Data for processing START

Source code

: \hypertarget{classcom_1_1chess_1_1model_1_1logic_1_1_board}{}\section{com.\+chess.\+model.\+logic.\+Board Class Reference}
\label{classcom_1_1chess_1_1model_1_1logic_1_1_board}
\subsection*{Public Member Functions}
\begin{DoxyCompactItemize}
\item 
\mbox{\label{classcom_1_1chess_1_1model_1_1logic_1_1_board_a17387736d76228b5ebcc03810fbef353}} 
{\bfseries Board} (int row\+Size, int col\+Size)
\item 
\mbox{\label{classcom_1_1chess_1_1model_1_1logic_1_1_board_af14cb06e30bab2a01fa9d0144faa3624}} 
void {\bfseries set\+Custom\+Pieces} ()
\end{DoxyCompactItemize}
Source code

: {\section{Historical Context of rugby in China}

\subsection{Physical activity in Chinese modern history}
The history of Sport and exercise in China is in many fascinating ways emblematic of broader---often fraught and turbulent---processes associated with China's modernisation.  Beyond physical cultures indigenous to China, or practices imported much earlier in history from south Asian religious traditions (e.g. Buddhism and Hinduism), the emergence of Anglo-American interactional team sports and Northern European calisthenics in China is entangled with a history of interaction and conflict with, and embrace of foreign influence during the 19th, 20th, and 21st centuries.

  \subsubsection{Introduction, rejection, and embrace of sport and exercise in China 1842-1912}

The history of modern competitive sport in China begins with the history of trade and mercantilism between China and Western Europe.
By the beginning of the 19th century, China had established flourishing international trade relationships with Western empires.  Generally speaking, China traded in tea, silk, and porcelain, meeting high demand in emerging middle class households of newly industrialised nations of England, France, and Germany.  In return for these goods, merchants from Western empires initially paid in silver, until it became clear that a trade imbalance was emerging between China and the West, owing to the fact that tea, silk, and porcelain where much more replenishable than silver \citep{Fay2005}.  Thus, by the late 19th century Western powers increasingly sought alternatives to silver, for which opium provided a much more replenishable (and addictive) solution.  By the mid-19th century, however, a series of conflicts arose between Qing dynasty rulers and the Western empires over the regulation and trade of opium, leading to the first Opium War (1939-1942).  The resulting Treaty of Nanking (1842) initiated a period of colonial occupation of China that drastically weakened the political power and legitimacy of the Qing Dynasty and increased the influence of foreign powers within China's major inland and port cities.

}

Data for processing END

## Exercise
Repeat what the records above say. Use their exact words.

## Solution to the problem
Source code

: \hypertarget{classcom_1_1chess_1_1model_1_1logic_1_1_board}{}\section{com.\+chess.\+model.\+logic.\+Board Class Reference}
\label{classcom_1_1chess_1_1model_1_1logic_1_1_board}
\subsection*{Public Member Functions}
\begin{DoxyCompactItemize}
\item 
\mbox{\label{classcom_1_1chess_1_1model_1_1logic_1_1_board_a17387736d76228b5ebcc03810fbef353}} 
{\bfseries Board} (int row\+Size, int col\+Size)
\item 
\mbox{\label{classcom_1_1chess_1_1model_1_1logic_1_1_board_af14cb06e30bab2a01fa9d0144faa3624}} 
void {\bfseries set\+Custom\+Pieces} ()
\end{DoxyCompactItemize}
Source code

: {\section{Historical Context of rugby in China}

\subsection{Physical activity in Chinese modern history}
The history of Sport and exercise in China is in many fascinating ways emblematic of broader---often fraught and turbulent---processes associated with China's modernisation.  Beyond physical cultures indigenous to China, or practices imported much earlier in history from south Asian religious traditions (e.g. Buddhism and Hinduism), the emergence of Anglo-American interactional team sports and Northern European calisthenics in China is entangled with a history of interaction and conflict with, and embrace of foreign influence during the 19th, 20th, and 21st centuries.

  \subsubsection{Introduction, rejection, and embrace of sport and exercise in China 1842-1912}

The history of modern competitive sport in China begins with the history of trade and mercantilism between China and Western Europe.
By the beginning of the 19th century, China had established flourishing international trade relationships with Western empires.  Generally speaking, China traded in tea, silk, and porcelain, meeting high demand in emerging middle class households of newly industrialised nations of England, France, and Germany.  In return for these goods, merchants from Western empires initially paid in silver, until it became clear that a trade imbalance was emerging between China and the West, owing to the fact that tea, silk, and porcelain where much more replenishable than silver \citep{Fay2005}.  Thus, by the late 19th century Western powers increasingly sought alternatives to silver, for which opium provided a much more replenishable (and addictive) solution.  By the mid-19th century, however, a series of conflicts arose between Qing dynasty rulers and the Western empires over the regulation and trade of opium, leading to the first Opium War (1939-1942).  The resulting Treaty of Nanking (1842) initiated a period of colonial occupation of China that drastically weakened the political power and legitimacy of the Qing Dynasty and increased the influence of foreign powers within China's major inland and port cities.

}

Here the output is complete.